NZ First candidate takes a swing at Labour, Greens tax policies
Plans by parties to use taxes to control the environment have come under attack by an NZ First candidate.
He took to loosely quoting a different Winston than usual – Winston Churchill – to get his point across.
"A nation who decides they want to tax themselves to prosperity is like a guy standing in a bucket and wanting to lift himself up by the handle," NZ First's Palmerston North candidate Darroch Ball told a debate at Palmerston North's Hancock Community House on Wednesday.
The debate was pitched as a focus on infrastructure and the environment, but mainly focused on the latter.
* Labour's water tax plan doesn't go far enough: Economists
* Trust aims to reverse two decades of waterway neglect and pollution
* Changing the emissions trading scheme could allow GST cut, researcher argues
Palmerston North MP Iain Lees-Galloway, of the Labour Party, said people had to get away from the idea of balancing economic and environmental issues.
"There are no jobs on a dead planet."
Doing so would involve managing the use of water – something Labour says could be done through a tax on water – and ensuring the price on carbon emissions encouraged people to get help with bringing emissions under control.
Green Party Palmerston North candidate Thomas Nash said people would be charged for their carbon emissions, with the money used to help people move away from emitting.
There would also be the party's Taonga Levy on visitors to the country, which would provide funding to take care of the environment.
Ball said people could not look at tax as the way to solve everything.
He instead encouraged giving polluters a carrot, through incentives to decrease emissions.
The country had to work hard to clean up its act if it wanted to market itself as clean and green overseas, he said.
That could be done by scrapping the Emissions Trading Scheme, which would see $1 billion a year diverted into helping the country meet its targets.
"When you see 'trade' in the title of anything to do wih the environment, you know you are going down the wrong path."
National Party Palmerston North candidate Adrienne Pierce said the Government could not save the environment on its own, and everyone needed to pitch in to make it work.
Having a strong economy would free up more money to spend on environmental measures.

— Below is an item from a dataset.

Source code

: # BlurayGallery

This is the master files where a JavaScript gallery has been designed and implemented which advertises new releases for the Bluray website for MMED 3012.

"We have to have the funds to invest in the environment."
Money Free Party Palmerston North candidate Scott Andrew said anyone looking to align economic and environmental issues needed to have a think, as the current economic system encouraged consistent growth, which could not happen on a planet of finite resources.
Automating more of the workforce would make production more efficient, cutting down waste and helping people move toward a more sustainable system, he said.